# RFM Managerial Segmentation
Manegerial segmentation is simple and based on rules than ML or Statistiacal models.

![Rules](rfm-seg-rules.png)

In [1]:
import java.util.concurrent.TimeUnit
import scala.collection.mutable.ListBuffer
import org.apache.spark.sql.DataFrame
import org.apache.spark.sql.types._
import org.apache.spark.sql.functions._

In [2]:
val schema = StructType(
                List(
                    StructField("customer_id", StringType, false),
                    StructField("purchase_amount", DoubleType, false),
                    StructField("date_of_purchase", DateType, false)
                )
            )
val data = spark.read
                .option("sep", "\t")
                .option("mode","FAILFAST")
                .option("dateFormat","YYYY-MM-dd")
                .schema(schema)
                .csv("../../data/foundation-marketing-analytics/purchases.txt")
                .toDF

schema = StructType(StructField(customer_id,StringType,false), StructField(purchase_amount,DoubleType,false), StructField(date_of_purchase,DateType,false))
data = [customer_id: string, purchase_amount: double ... 1 more field]
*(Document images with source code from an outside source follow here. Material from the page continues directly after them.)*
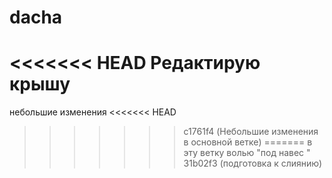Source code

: # dacha
<<<<<<< HEAD
Редактирую крышу
=======
небольшие изменения
<<<<<<< HEAD
>>>>>>> c1761f4 (Небольшие изменения в основной ветке)
=======
в эту ветку волью "под навес
"
>>>>>>> 31b02f3 (подготовка к слиянию)
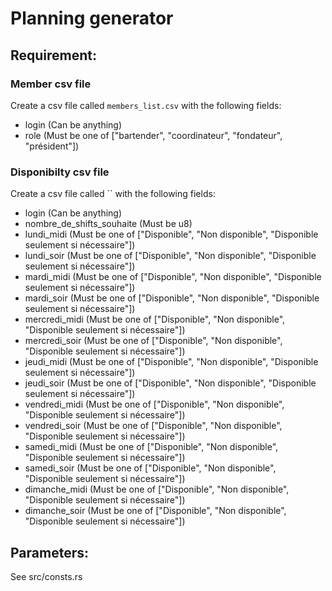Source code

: # Planning generator

## Requirement:
### Member csv file
Create a csv file called `members_list.csv` with the following fields:
- login (Can be anything)
- role (Must be one of ["bartender", "coordinateur", "fondateur", "président"])

### Disponibilty csv file
Create a csv file called `` with the following fields:
- login (Can be anything)
- nombre_de_shifts_souhaite (Must be u8)
- lundi_midi (Must be one of ["Disponible", "Non disponible", "Disponible seulement si nécessaire"])
- lundi_soir (Must be one of ["Disponible", "Non disponible", "Disponible seulement si nécessaire"])
- mardi_midi (Must be one of ["Disponible", "Non disponible", "Disponible seulement si nécessaire"])
- mardi_soir (Must be one of ["Disponible", "Non disponible", "Disponible seulement si nécessaire"])
- mercredi_midi (Must be one of ["Disponible", "Non disponible", "Disponible seulement si nécessaire"])
- mercredi_soir (Must be one of ["Disponible", "Non disponible", "Disponible seulement si nécessaire"])
- jeudi_midi (Must be one of ["Disponible", "Non disponible", "Disponible seulement si nécessaire"])
- jeudi_soir (Must be one of ["Disponible", "Non disponible", "Disponible seulement si nécessaire"])
- vendredi_midi (Must be one of ["Disponible", "Non disponible", "Disponible seulement si nécessaire"])
- vendredi_soir (Must be one of ["Disponible", "Non disponible", "Disponible seulement si nécessaire"])
- samedi_midi (Must be one of ["Disponible", "Non disponible", "Disponible seulement si nécessaire"])
- samedi_soir (Must be one of ["Disponible", "Non disponible", "Disponible seulement si nécessaire"])
- dimanche_midi (Must be one of ["Disponible", "Non disponible", "Disponible seulement si nécessaire"])
- dimanche_soir (Must be one of ["Disponible", "Non disponible", "Disponible seulement si nécessaire"])


## Parameters:
See src/consts.rs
[customer_id: string, purchase_amount: double ... 1 more field]

In [3]:
val enriched1 = data
                    .withColumn("end_date", lit("2016-01-01"))
                    .withColumn("year_of_purchase", year($"date_of_purchase"))
                    .withColumn("days_since", datediff($"end_date", $"date_of_purchase"))
enriched1.printSchema()

root
 |-- customer_id: string (nullable = true)
 |-- purchase_amount: double (nullable = true)
 |-- date_of_purchase: date (nullable = true)
 |-- end_date: string (nullable = false)
 |-- year_of_purchase: integer (nullable = true)
 |-- days_since: integer (nullable = true)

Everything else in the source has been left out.